Penulis: Mikael Dafit Adi Prasetyo
Editor: Seno Tri Sulistiyono
Laporan Wartawan Tribunnews.com, Mikael Dafit Adi Prasetyo
TRIBUNNEWS.COM, NEW DELHI – Harga minyak mentah dunia naik tipis pada Senin (6/11/2023) setelah eksportir utama Arab Saudi dan Rusia menegaskan kembali komitmen mereka terhadap pengurangan pasokan minyak secara sukarela hingga akhir tahun.
Minyak mentah berjangka Brent menetap 29 sen, atau 0,34 persen, lebih tinggi pada 85,18 dolar AS per barel, sementara minyak mentah West Texas Intermediate (WTI) AS naik 31 sen, atau 0,4 persen, pada 80,82 dolar AS per barel.
“Pengumuman ini menunjukkan bahwa Saudi mengambil alih kendali dalam upaya memperketat pasar dan menaikkan harga,” kata John Kilduff, analis di Again Capital LLC di New York.
Baca juga: Harga Minyak Mentah Menguat di Tengah Berkecamuknya Konflik Hamas-Israel
Sebagaimana diketahui, Arab Saudi telah mengonfirmasi akan kembali melanjutkan pengurangan minyak secara sukarela sebesar 1 juta barel per hari (bph) pada Desember 2023 untuk mempertahankan produksi sekitar 9 juta barel per hari.

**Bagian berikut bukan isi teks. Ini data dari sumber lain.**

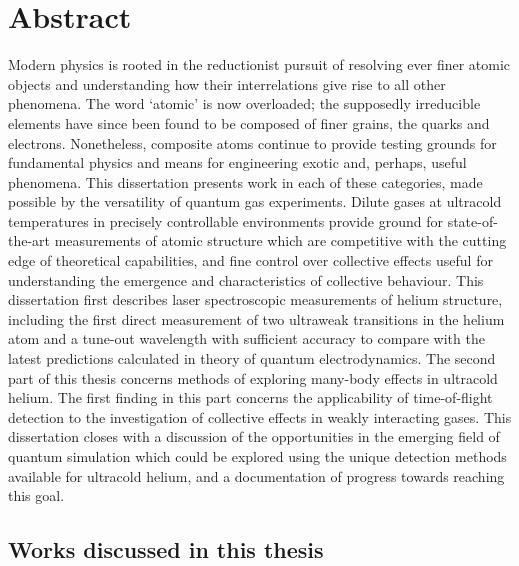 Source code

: \chapter*{Abstract}
Modern physics is rooted in the reductionist pursuit of resolving ever finer atomic objects and understanding how their interrelations give rise to all other phenomena. The word `atomic' is now overloaded; the supposedly irreducible elements have since been found to be composed of finer grains, the quarks and electrons. Nonetheless, composite atoms continue to provide testing grounds for fundamental physics and means for engineering exotic and, perhaps, useful phenomena. This dissertation presents work in each of these categories, made possible by the versatility of quantum gas experiments. Dilute gases at ultracold temperatures in precisely controllable environments provide ground for state-of-the-art measurements of atomic structure which are competitive with the cutting edge of theoretical capabilities, and fine control over collective effects useful for understanding the emergence and characteristics of collective behaviour. This dissertation first describes laser spectroscopic measurements of helium structure, including the first direct measurement of two ultraweak transitions in the helium atom and a tune-out wavelength with sufficient accuracy to compare with the latest predictions calculated in theory of quantum electrodynamics. The second part of this thesis concerns methods of exploring many-body effects in ultracold helium. The first finding in this part concerns the applicability of time-of-flight detection to the investigation of collective effects in weakly interacting gases. This dissertation closes with a discussion of the opportunities in the emerging field of quantum simulation which could be explored using the unique detection methods available for ultracold helium, and a documentation of progress towards reaching this goal.


\newpage

\section*{Works discussed in this thesis}


\newcommand{\fullpaper}[5]{\normalsize {{\bf#1}\newline #2, \IfNoValueTF{#5}{\emph{#3}}{\href{#5}{\emph{#3}}} (#4) }}
\newcommand{\citem}[1]{\item[\cite{#1}]}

Di saat yang sama, Rusia juga mengumumkan akan melanjutkan pemotongan sukarela tambahan sebesar 300.000 barel per hari dari ekspor minyak mentah dan produk minyak bumi hingga akhir Desember 2023.
“Pemangkasan tersebut dapat diperpanjang hingga kuartal I 2024 karena permintaan minyak yang melemah secara musiman di awal setiap tahun, kekhawatiran terhadap pertumbuhan ekonomi yang sedang berlangsung, dan tujuan produsen dan OPEC+ untuk mendukung stabilitas dan keseimbangan pasar minyak,” ujar Giovanni Staunovo, ahli strategi UBS.

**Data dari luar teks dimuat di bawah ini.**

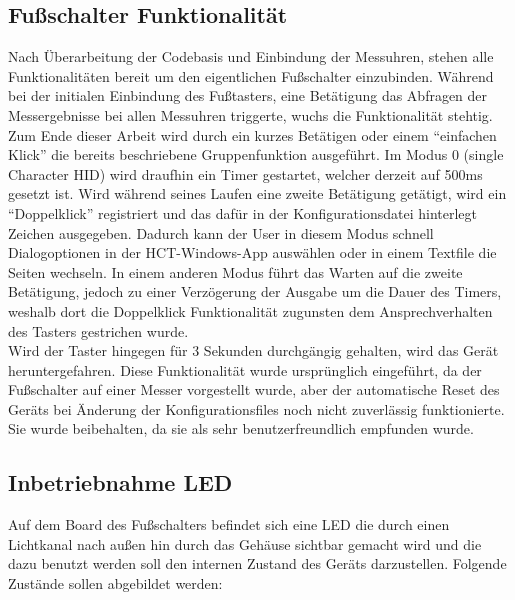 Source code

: \subsection{Fußschalter Funktionalität}
Nach Überarbeitung der Codebasis und Einbindung der Messuhren, stehen alle Funktionalitäten bereit um den eigentlichen Fußschalter einzubinden. Während bei der initialen Einbindung des Fußtasters, eine Betätigung das Abfragen der Messergebnisse bei allen Messuhren triggerte, wuchs die Funktionalität stehtig.\\
Zum Ende dieser Arbeit wird durch ein kurzes Betätigen oder einem ``einfachen Klick'' die bereits beschriebene Gruppenfunktion ausgeführt. Im Modus 0 (single Character HID) wird draufhin ein Timer gestartet, welcher derzeit auf 500ms gesetzt ist. Wird während seines Laufen eine zweite Betätigung getätigt, wird ein ``Doppelklick'' registriert und das dafür in der Konfigurationsdatei hinterlegt Zeichen ausgegeben. Dadurch kann der User in diesem Modus schnell Dialogoptionen in der HCT-Windows-App auswählen oder in einem Textfile die Seiten wechseln. In einem anderen Modus führt das Warten auf die zweite Betätigung, jedoch zu einer Verzögerung der Ausgabe um die Dauer des Timers, weshalb dort die Doppelklick Funktionalität zugunsten dem Ansprechverhalten des Tasters gestrichen wurde.\\
Wird der Taster hingegen für 3 Sekunden durchgängig gehalten, wird das Gerät heruntergefahren. Diese Funktionalität wurde ursprünglich eingeführt, da der Fußschalter auf einer Messer vorgestellt wurde, aber der automatische Reset des Geräts bei Änderung der Konfigurationsfiles noch nicht zuverlässig funktionierte. Sie wurde beibehalten, da sie als sehr benutzerfreundlich empfunden wurde.

\subsection{Inbetriebnahme LED}
Auf dem Board des Fußschalters befindet sich eine LED die durch einen Lichtkanal nach außen hin durch das Gehäuse sichtbar gemacht wird und die dazu benutzt werden soll den internen Zustand des Geräts darzustellen. Folgende Zustände sollen abgebildet werden:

Sebelumnya, harga minyak mengalami rebound pasca kedua minyak acuan tersebut kehilangan sekitar 6 persen dalam sepekan hingga 3 November 2023, karena kekhawatiran pasokan yang didorong oleh ketegangan di Timur Tengah sedikit mereda.
Melemahnya dolar juga berdampak pada peningkatan permintaan minyak mentah oleh pemegang mata uang asing.
Meski begitu, berkurangnya produksi minyak mentah di kilang China dan Amerika Serikat justru merugikan harga.